Ahora bien, siendo esta, como hemos dicho, la modalidad decisional fundamental en la cultura organizacional comunista, su aceptación y defensa corporativa ha dependido de la entrada en juego de otra variable complementaria que dice relación con la capacidad y eficiencia que disponga el panóptico cupular para dotar al cuerpo militante de un relato constructor de sentido y de justificación de la actuación colectiva. Ausente o escasamente diáfano tal relato justificatorio, el mecanismo decisional no vacilará en mostrar la crudeza del poder sin más a fin de limitar el desbande y la crítica de que será objeto por parte de quienes aspiren a ocupar el lugar de los que resulten desbancados. Finalmente, tenemos que tanto en el camino de restablecimiento de la estabilidad concéntrica –movimiento que se lleva a cabo por medio de sucesivos ajustes y donde nadie puede sentirse del todo seguro-, como en la fase de su desenlace conclusivo, el tránsito siempre importará la apelación a los valores y figuras primigenias de la organización, ocasionándose la reapropiación de su capital simbólico-identitario.

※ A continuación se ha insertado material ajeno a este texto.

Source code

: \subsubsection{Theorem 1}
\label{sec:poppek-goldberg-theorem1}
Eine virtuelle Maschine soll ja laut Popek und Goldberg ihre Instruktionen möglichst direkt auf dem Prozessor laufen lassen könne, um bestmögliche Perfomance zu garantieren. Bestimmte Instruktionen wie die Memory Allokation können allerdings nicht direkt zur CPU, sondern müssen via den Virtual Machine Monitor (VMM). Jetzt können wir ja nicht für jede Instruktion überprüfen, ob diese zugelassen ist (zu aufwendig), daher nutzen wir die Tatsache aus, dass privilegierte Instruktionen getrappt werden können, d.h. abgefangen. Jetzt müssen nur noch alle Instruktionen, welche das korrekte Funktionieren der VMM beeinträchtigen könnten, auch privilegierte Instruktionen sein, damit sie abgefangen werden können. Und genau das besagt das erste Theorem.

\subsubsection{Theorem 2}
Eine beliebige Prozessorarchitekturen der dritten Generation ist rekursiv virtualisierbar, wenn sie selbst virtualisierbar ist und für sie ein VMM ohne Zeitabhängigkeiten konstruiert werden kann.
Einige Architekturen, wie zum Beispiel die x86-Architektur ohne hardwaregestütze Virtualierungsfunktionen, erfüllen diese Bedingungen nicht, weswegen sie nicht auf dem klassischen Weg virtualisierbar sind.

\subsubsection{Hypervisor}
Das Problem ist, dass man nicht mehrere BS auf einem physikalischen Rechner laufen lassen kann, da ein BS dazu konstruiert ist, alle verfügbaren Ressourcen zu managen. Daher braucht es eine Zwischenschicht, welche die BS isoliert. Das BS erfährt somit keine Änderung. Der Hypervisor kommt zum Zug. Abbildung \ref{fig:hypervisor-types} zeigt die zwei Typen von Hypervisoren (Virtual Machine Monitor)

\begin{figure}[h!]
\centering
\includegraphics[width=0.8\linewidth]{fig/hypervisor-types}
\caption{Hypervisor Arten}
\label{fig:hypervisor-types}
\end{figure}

Si, de una parte, exponemos nuestra alarma por el modo como el PCCh está llevando a cabo el compromiso electoral con la Concertación, y, de otra, caracterizamos la manera como este partido resuelve internamente su conducta, es porque en la conjunción de ambos aspectos vemos plasmarse un modo de hacer política revolucionaria que no debería seguir reproduciéndose, llamando la atención respecto de la necesidad de cambiar sustancialmente este tipo de prácticas.

La situación nos lleva a proponer dos rangos de preguntas. Unas, de orden inmediato, otras de más profundo alcance. Entre las primeras, es dable señalar: ¿Es que acaso la dirección partidaria supone que un acercamiento a la Concertación redundará en avances reales para las condiciones de vida de la población del país? ¿Estima que con algunos cupos más en el Legislativo podrá alterar mayormente el poder neoliberal? ¿No considera que cualquier “beneficio” en este sentido vendrá aparejado de obligaciones y retribuciones que afectarán notablemente sus posibilidades de maniobra y autonomía?

En cuanto a las de mayor alcance, nuestra inquietud se vincula con la convicción de que el PCCh no cuenta con ideas ni proyectos lo suficientemente coherentes y capaces de dar una nueva construcción de sentido y aliento a la lucha popular. Carente desde hace bastante tiempo de ellas, no ha hecho sino deambular en el escenario social y político: mientras en los 90 sólo atinó a salvar cierto patrimonio identitario manifestándose refractario a la administración concertacionista neoliberal, desde hace unos cinco años ha buscado ponerse al alero de tal alianza como forma de salir de su orfandad, asunto que se ha visto favorecido por el creciente deterioro y desprestigio social que ha experimentado la Concertación. De ahí que no dudemos en sostener que este acercamiento PCCh-Concertación no sea sino el encuentro entre dos tipos de necesitados: el de los que buscan allegarse a la mesa del poder (fantaseando con su “transformación desde adentro”), y el de los que creen que, con tal invitado, a pesar de no ser de su gusto, se les hará menos complicado seguir usufructuando del poder (fantaseando en que podrán mantenerlo)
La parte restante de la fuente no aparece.